Conclusion : il nous faudra encore un peu de temps pour apprivoiser la bête qu'est la machine à laver chinoise.

Le summum fut quand même la découverte de la douche, la plus bizarre des machines à eaux. Là, on monte d'au moins trois niveaux dans l'échelle de l'illogique. Je vous explique.

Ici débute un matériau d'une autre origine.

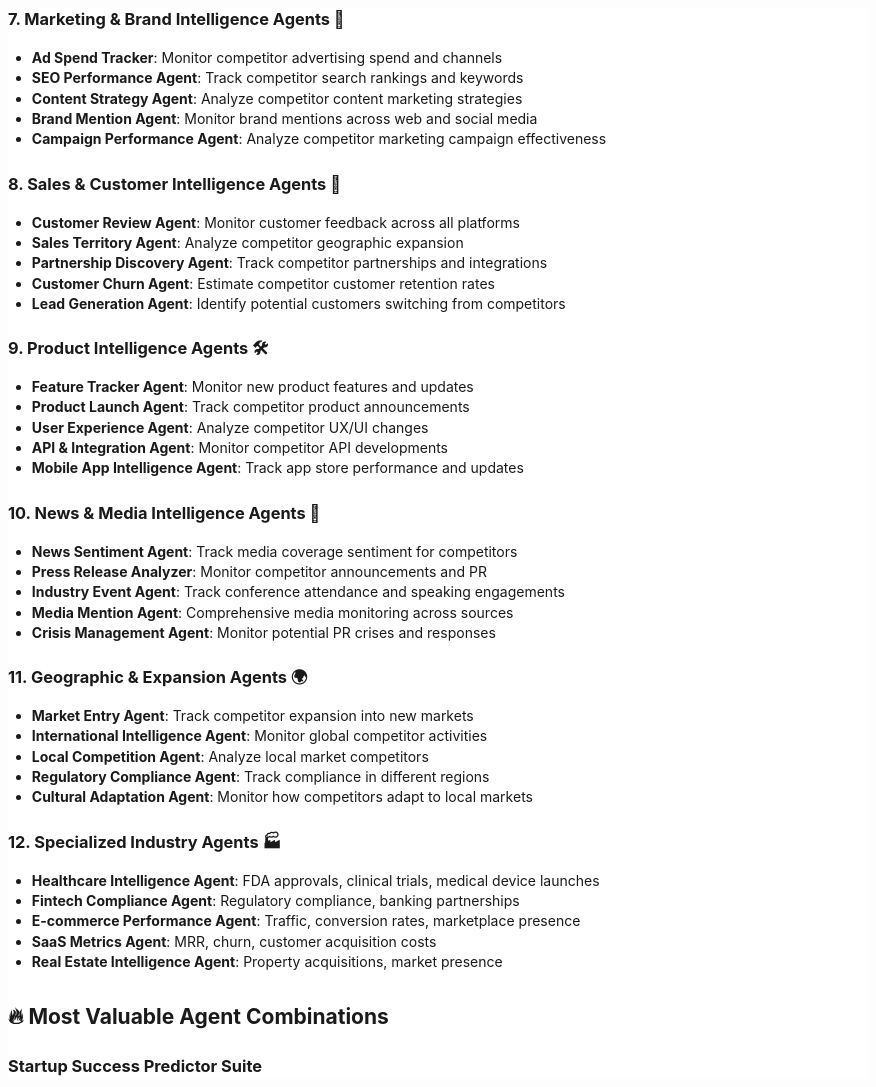 ### **7. Marketing & Brand Intelligence Agents** 📢

- **Ad Spend Tracker**: Monitor competitor advertising spend and channels
- **SEO Performance Agent**: Track competitor search rankings and keywords
- **Content Strategy Agent**: Analyze competitor content marketing strategies
- **Brand Mention Agent**: Monitor brand mentions across web and social media
- **Campaign Performance Agent**: Analyze competitor marketing campaign effectiveness

### **8. Sales & Customer Intelligence Agents** 🎯

- **Customer Review Agent**: Monitor customer feedback across all platforms
- **Sales Territory Agent**: Analyze competitor geographic expansion
- **Partnership Discovery Agent**: Track competitor partnerships and integrations
- **Customer Churn Agent**: Estimate competitor customer retention rates
- **Lead Generation Agent**: Identify potential customers switching from competitors

### **9. Product Intelligence Agents** 🛠️

- **Feature Tracker Agent**: Monitor new product features and updates
- **Product Launch Agent**: Track competitor product announcements
- **User Experience Agent**: Analyze competitor UX/UI changes
- **API & Integration Agent**: Monitor competitor API developments
- **Mobile App Intelligence Agent**: Track app store performance and updates

### **10. News & Media Intelligence Agents** 📰

- **News Sentiment Agent**: Track media coverage sentiment for competitors
- **Press Release Analyzer**: Monitor competitor announcements and PR
- **Industry Event Agent**: Track conference attendance and speaking engagements
- **Media Mention Agent**: Comprehensive media monitoring across sources
- **Crisis Management Agent**: Monitor potential PR crises and responses

### **11. Geographic & Expansion Agents** 🌍

- **Market Entry Agent**: Track competitor expansion into new markets
- **International Intelligence Agent**: Monitor global competitor activities
- **Local Competition Agent**: Analyze local market competitors
- **Regulatory Compliance Agent**: Track compliance in different regions
- **Cultural Adaptation Agent**: Monitor how competitors adapt to local markets

### **12. Specialized Industry Agents** 🏭

- **Healthcare Intelligence Agent**: FDA approvals, clinical trials, medical device launches
- **Fintech Compliance Agent**: Regulatory compliance, banking partnerships
- **E-commerce Performance Agent**: Traffic, conversion rates, marketplace presence
- **SaaS Metrics Agent**: MRR, churn, customer acquisition costs
- **Real Estate Intelligence Agent**: Property acquisitions, market presence

## 🔥 **Most Valuable Agent Combinations**

### **Startup Success Predictor Suite**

Les dortoirs sur notre campus sont divisés en 4 bâtiments : hommes chinois, hommes étrangers, femmes chinoises, femmes étrangères (détrompez-vous, nous ne sommes pas en Afrique du Sud et ce n'est pas l'apartheid...). Dans le bâtiment des femmes étrangères, 4 étages (correspondant aux années d'études différentes, je crois). A chaque étage, une unique douche. En apprenant ça de la part de la géniale étudiante chinoise qui nous a fait visiter le campus, Lucie, l'idée me traverse qu'une douche, ce n'est vraiment pas beaucoup pour tout un couloir d'étudiantes. Ce problème est pourtant relégué aux bas fonds de la liste de mes (mauvaises) surprises quand je vois la douche en question.

Au départ, je me demande si je ne suis pas face à une œuvre d'art contemporain. Après tout, j'ai visité il y a moins d'une semaine le 798 Art District de Pékin, qui expose des artistes chinois modernes et avant-gardistes. Mais devant l'enthousiasme de Lucie, je comprends que non, c'est bien une douche dans laquelle on va se laver, un objet technique, utilitaire, et non un objet d'art. La confusion vient non pas du design (la douche n'est pas particulièrement stylée ni artistique) mais bien du fait qu'elle semble n'avoir pas été créée pour qu'on puisse se doucher dedans.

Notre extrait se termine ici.